Berliner Philharmoniker

Emmanuelle Haïm Dirigentin

Georg Friedrich Händel

Concerto grosso G-Dur HWV 319

Georg Friedrich Händel

Wassermusik-Suite Nr. 1 F-Dur HWV 348

Georg Friedrich Händel

Wassermusik-Suite Nr. 3 G-Dur HWV 350

Jean-Philippe Rameau

Suiten aus Bühnenwerken

Termine

Mi, 22. Jun. 2011 20 Uhr

Philharmonie

Do, 23. Jun. 2011 20 Uhr

Philharmonie

Live-Übertragung

Über die Musik

Musique Royale diesseits und jenseits des Kanals

Orchesterstücke von Händel und Rameau

Königliches von Händel

Georg Friedrich Händel tat gut daran, einige seiner Londoner Werke unter dem Schlagwort »Royal« anzupreisen. Seine Musick for the Royal Fireworks verkaufte sich nicht weniger gut als Andenken an die »royal weddings« heutzutage. Auch die Werke, die er selbst zu königlichen Hochzeiten beisteuerte, erregten Aufsehen, wie etwa die Concerti grossi Opus 3 oder sein Wedding Anthem.

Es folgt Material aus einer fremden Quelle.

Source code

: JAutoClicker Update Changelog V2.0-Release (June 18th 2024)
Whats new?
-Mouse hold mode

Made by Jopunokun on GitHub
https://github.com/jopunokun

Das erste Erfolgsstück in dieser langen Reihe von königlichen Werken für das Haus Hannover war jene Water Musick, die er für eine Bootsfahrt auf der Themse am 17. Juli 1717 komponierte. König George I. stellte die sonst so reibungslos funktionierende Maschinerie des englischen Hofzeremoniells vor eine schier unlösbare Aufgabe: Er wünschte sich zu seiner Ausfahrt ein Konzert auf der Themse – auf dem Fluss! Die Frage, wie man bei solcher Gelegenheit Eintrittskarten verkaufen oder gar Plätze reservieren sollte, war selbst vom Haushofmeister, Baron Kielmansegg, nicht zu lösen. Letztlich veranstaltete er die Musik bei freiem »Eintritt« und bezahlte die immerhin mehr als 50 Musiker aus eigener Tasche.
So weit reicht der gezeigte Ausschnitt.